## What is being asked:
Working through the data below, reproduce word for word the line with "que representa la" and every line after it, both ends included, and omit the pictures.

## Recorded data:
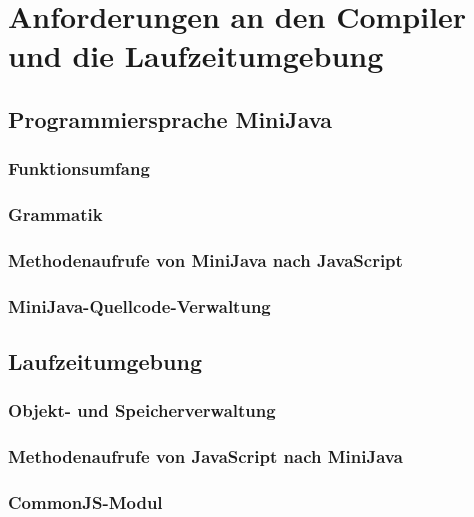 \chapter{Anforderungen an den Compiler und die Laufzeitumgebung}

\section{Programmiersprache MiniJava}
\subsection{Funktionsumfang}
\subsection{Grammatik}
\subsection{Methodenaufrufe von MiniJava nach JavaScript}
\subsection{MiniJava-Quellcode-Verwaltung}

\section{Laufzeitumgebung}
\subsection{Objekt- und Speicherverwaltung}
\subsection{Methodenaufrufe von JavaScript nach MiniJava}
\subsection{CommonJS-Modul}
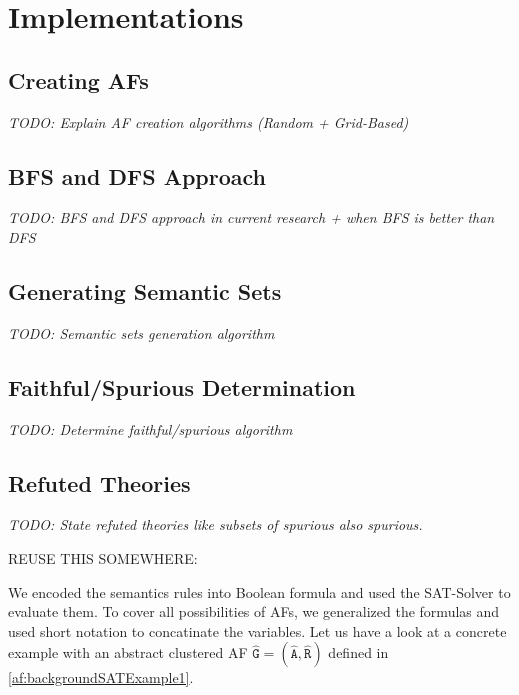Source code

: \chapter{Implementations}


\section{Creating AFs}
\textit{TODO: Explain AF creation algorithms (Random + Grid-Based)}



\section{BFS and DFS Approach}
\textit{TODO: BFS and DFS approach in current research + when BFS is better than DFS}

\section{Generating Semantic Sets}
\textit{TODO: Semantic sets generation algorithm}

\section{Faithful/Spurious Determination}
\textit{TODO: Determine faithful/spurious algorithm}

\section{Refuted Theories}
\textit{TODO: State refuted theories like subsets of spurious also spurious.}




REUSE THIS SOMEWHERE:

We encoded the semantics rules into Boolean formula and used the SAT-Solver to evaluate them. To cover all possibilities of AFs, we generalized the formulas and used short notation to concatinate the variables. Let us have a look at a concrete example with an abstract clustered AF $\mathtt{\hat{G}=(\hat{A}, \hat{R})}$ defined in \cref{af:backgroundSATExample1}.



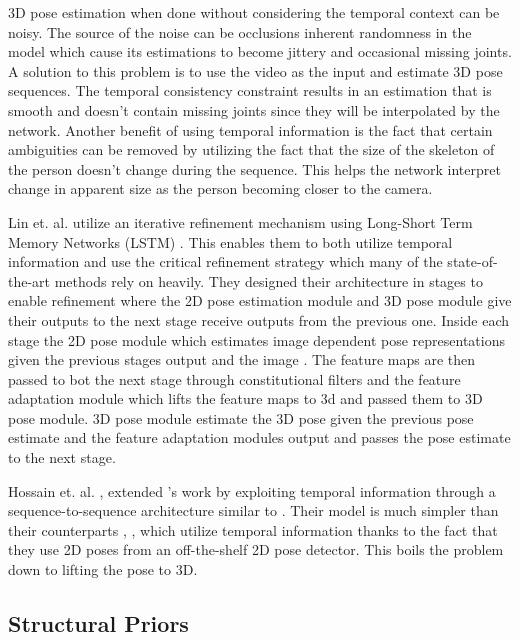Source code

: 3D pose estimation when done without considering the temporal context can be noisy. The source of the noise can be occlusions inherent randomness in the model which cause its estimations to become jittery and occasional missing joints. A solution to this problem is to use the video as the input and estimate 3D pose sequences. The temporal consistency constraint results in an estimation that is smooth and doesn't contain missing joints since they will be interpolated by the network. Another benefit of using temporal information is the fact that certain ambiguities can be removed by utilizing the fact that the size of the skeleton of the person doesn't change during the sequence. This helps the network interpret change in apparent size as the person becoming closer to the camera.

Lin et. al. \parencite{lin2017recurrent} utilize an iterative refinement mechanism using Long-Short Term Memory Networks (LSTM) \parencite{hochreiter1997long}. This enables them to both utilize temporal information and use the critical refinement strategy which many of the state-of-the-art methods rely on heavily. They designed their architecture in stages to enable refinement where the 2D pose estimation module and 3D pose module give their outputs to the next stage receive outputs from the previous one. Inside each stage the 2D pose module which estimates image dependent pose representations given the previous stages output and the image . The feature maps are then passed to bot the next stage through constitutional filters and the feature adaptation module which lifts the feature maps to 3d and passed them to 3D pose module. 3D pose module estimate the 3D pose given the previous pose estimate and the feature adaptation modules output and passes the pose estimate to the next stage.

Hossain et. al. \parencite{hossain2017exploiting}, \parencite{hossain2017understanding} extended \parencite{martinez2017simple}'s work by exploiting temporal information through a sequence-to-sequence architecture similar to \parencite{sutskever2014sequence}. Their model is much simpler than their counterparts \parencite{lin2017recurrent}, \parencite{bogo2016keep}, \parencite{mehta2017vnect} which utilize temporal information thanks to the fact that they use 2D poses from an off-the-shelf 2D pose detector. This boils the problem down to lifting the pose to 3D.

\subsection{Structural Priors}

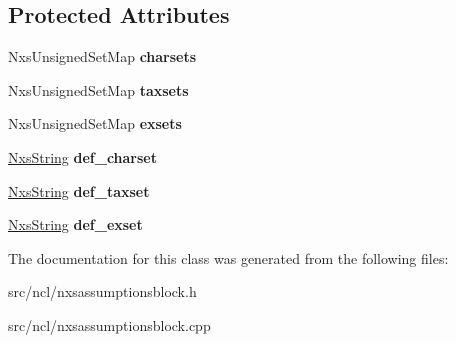 \subsection*{Protected Attributes}
\begin{DoxyCompactItemize}
\item 
\hypertarget{classNxsAssumptionsBlock_a508e1de60779c879b745e302f9362710}{
NxsUnsignedSetMap {\bfseries charsets}}
\label{classNxsAssumptionsBlock_a508e1de60779c879b745e302f9362710}

\item 
\hypertarget{classNxsAssumptionsBlock_a7198495563281db0873eb073a27f70c4}{
NxsUnsignedSetMap {\bfseries taxsets}}
\label{classNxsAssumptionsBlock_a7198495563281db0873eb073a27f70c4}

\item 
\hypertarget{classNxsAssumptionsBlock_a1fc9a777dac58b15cbdfc612252a19e2}{
NxsUnsignedSetMap {\bfseries exsets}}
\label{classNxsAssumptionsBlock_a1fc9a777dac58b15cbdfc612252a19e2}

\item 
\hypertarget{classNxsAssumptionsBlock_ad5f1746eda7c3d382bfc11369a1b99c3}{
\hyperlink{classNxsString}{NxsString} {\bfseries def\_\-charset}}
\label{classNxsAssumptionsBlock_ad5f1746eda7c3d382bfc11369a1b99c3}

\item 
\hypertarget{classNxsAssumptionsBlock_a26ed61ddb7521a28f84664ffe5fb16db}{
\hyperlink{classNxsString}{NxsString} {\bfseries def\_\-taxset}}
\label{classNxsAssumptionsBlock_a26ed61ddb7521a28f84664ffe5fb16db}

\item 
\hypertarget{classNxsAssumptionsBlock_a1879c7387e60556615468c778f7b3dc9}{
\hyperlink{classNxsString}{NxsString} {\bfseries def\_\-exset}}
\label{classNxsAssumptionsBlock_a1879c7387e60556615468c778f7b3dc9}

\end{DoxyCompactItemize}


The documentation for this class was generated from the following files:\begin{DoxyCompactItemize}
\item 
src/ncl/nxsassumptionsblock.h\item 
src/ncl/nxsassumptionsblock.cpp\end{DoxyCompactItemize}
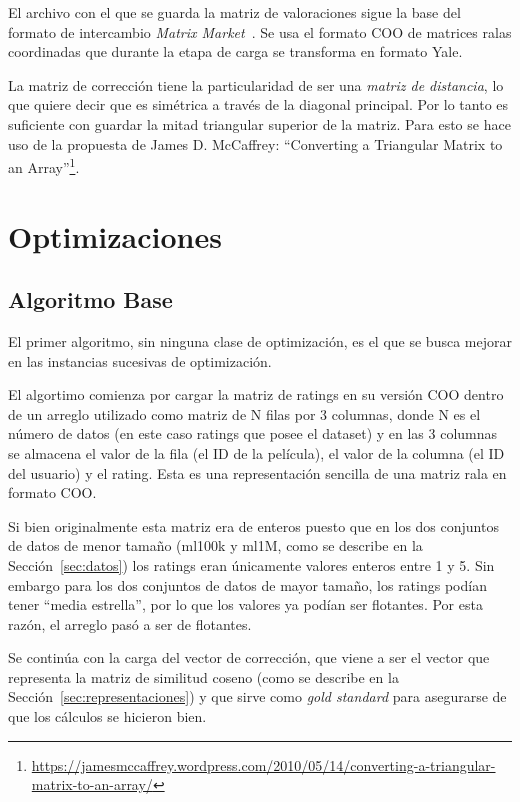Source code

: \documentclass[11pt, a4paper]{article}
\begin{document}
  El archivo con el que se guarda la matriz de valoraciones sigue la base del
  formato de intercambio {\em Matrix Market}~\cite{Boisvert:aa}. Se usa el
  formato COO de matrices ralas coordinadas que durante la etapa de carga se
  transforma en formato Yale. 

  La matriz de corrección tiene la particularidad de ser una {\em matriz de
  distancia}, lo que quiere decir que es simétrica a través de la diagonal
  principal. Por lo tanto es suficiente con guardar la mitad triangular
  superior de la matriz. Para esto se hace uso de la propuesta de James D.
  McCaffrey: ``Converting a Triangular Matrix to an
  Array''\footnote{\url{https://jamesmccaffrey.wordpress.com/2010/05/14/converting-a-triangular-matrix-to-an-array/}}.

  \section{Optimizaciones}\label{sec:optimizaciones}

  \subsection{Algoritmo Base}

  El primer algoritmo, sin ninguna clase de optimización, es el que se busca
  mejorar en las instancias sucesivas de optimización.

  El algortimo comienza por cargar la matriz de ratings en su versión COO
  dentro de un arreglo utilizado como matriz de N filas por 3 columnas, donde N
  es el número de datos (en este caso ratings que posee el dataset) y en las 3
  columnas se almacena el valor de la fila (el ID de la película), el valor de
  la columna (el ID del usuario) y el rating. Esta es una representación
  sencilla de una matriz rala en formato COO.

  Si bien originalmente esta matriz era de enteros puesto que en los dos
  conjuntos de datos de menor tamaño (ml100k y ml1M, como se describe en la
  Sección~\ref{sec:datos}) los ratings eran únicamente valores enteros entre 1 y
  5. Sin embargo para los dos conjuntos de datos de mayor tamaño, los ratings
  podían tener ``media estrella'', por lo que los valores ya podían ser
  flotantes. Por esta razón, el arreglo pasó a ser de flotantes. 

  Se continúa con la carga del vector de corrección, que viene a ser el vector
  que representa la matriz de similitud coseno (como se describe en la
  Sección~\ref{sec:representaciones}) y que sirve como {\em gold standard} para
  asegurarse de que los cálculos se hicieron bien.
\end{document}
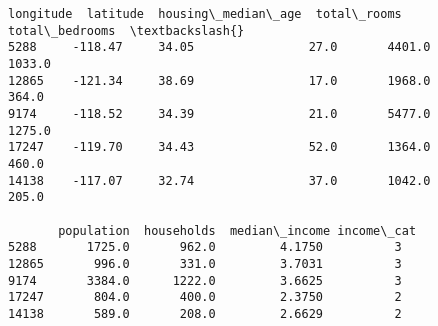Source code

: \documentclass[11pt]{article}
\makeatletter
\newcommand{\boxspacing}{\kern\kvtcb@left@rule\kern\kvtcb@boxsep}
\newcommand{\prompt}[4]{
        \ttfamily\llap{{\color{#2}[#3]:\hspace{3pt}#4}}\vspace{-\baselineskip}
    }
\makeatother
\begin{document}
            \begin{tcolorbox}[breakable, size=fbox, boxrule=.5pt, pad at break*=1mm, opacityfill=0]
\prompt{Out}{outcolor}{74}{\boxspacing}
\begin{Verbatim}[commandchars=\\\{\}]
       longitude  latitude  housing\_median\_age  total\_rooms  total\_bedrooms  \textbackslash{}
5288     -118.47     34.05                27.0       4401.0          1033.0
12865    -121.34     38.69                17.0       1968.0           364.0
9174     -118.52     34.39                21.0       5477.0          1275.0
17247    -119.70     34.43                52.0       1364.0           460.0
14138    -117.07     32.74                37.0       1042.0           205.0

       population  households  median\_income income\_cat
5288       1725.0       962.0         4.1750          3
12865       996.0       331.0         3.7031          3
9174       3384.0      1222.0         3.6625          3
17247       804.0       400.0         2.3750          2
14138       589.0       208.0         2.6629          2
\end{Verbatim}
\end{tcolorbox}
        
\end{document}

## Output of the task:
  que representa la matriz de similitud coseno (como se describe en la
  Sección~\ref{sec:representaciones}) y que sirve como {\em gold standard} para
  asegurarse de que los cálculos se hicieron bien.
\end{document}
Source code

: \documentclass[11pt]{article}
\makeatletter
\newcommand{\boxspacing}{\kern\kvtcb@left@rule\kern\kvtcb@boxsep}
\newcommand{\prompt}[4]{
        \ttfamily\llap{{\color{#2}[#3]:\hspace{3pt}#4}}\vspace{-\baselineskip}
    }
\makeatother
\begin{document}
            \begin{tcolorbox}[breakable, size=fbox, boxrule=.5pt, pad at break*=1mm, opacityfill=0]
\prompt{Out}{outcolor}{74}{\boxspacing}
\begin{Verbatim}[commandchars=\\\{\}]
       longitude  latitude  housing\_median\_age  total\_rooms  total\_bedrooms  \textbackslash{}
5288     -118.47     34.05                27.0       4401.0          1033.0
12865    -121.34     38.69                17.0       1968.0           364.0
9174     -118.52     34.39                21.0       5477.0          1275.0
17247    -119.70     34.43                52.0       1364.0           460.0
14138    -117.07     32.74                37.0       1042.0           205.0

       population  households  median\_income income\_cat
5288       1725.0       962.0         4.1750          3
12865       996.0       331.0         3.7031          3
9174       3384.0      1222.0         3.6625          3
17247       804.0       400.0         2.3750          2
14138       589.0       208.0         2.6629          2
\end{Verbatim}
\end{tcolorbox}
        
\end{document}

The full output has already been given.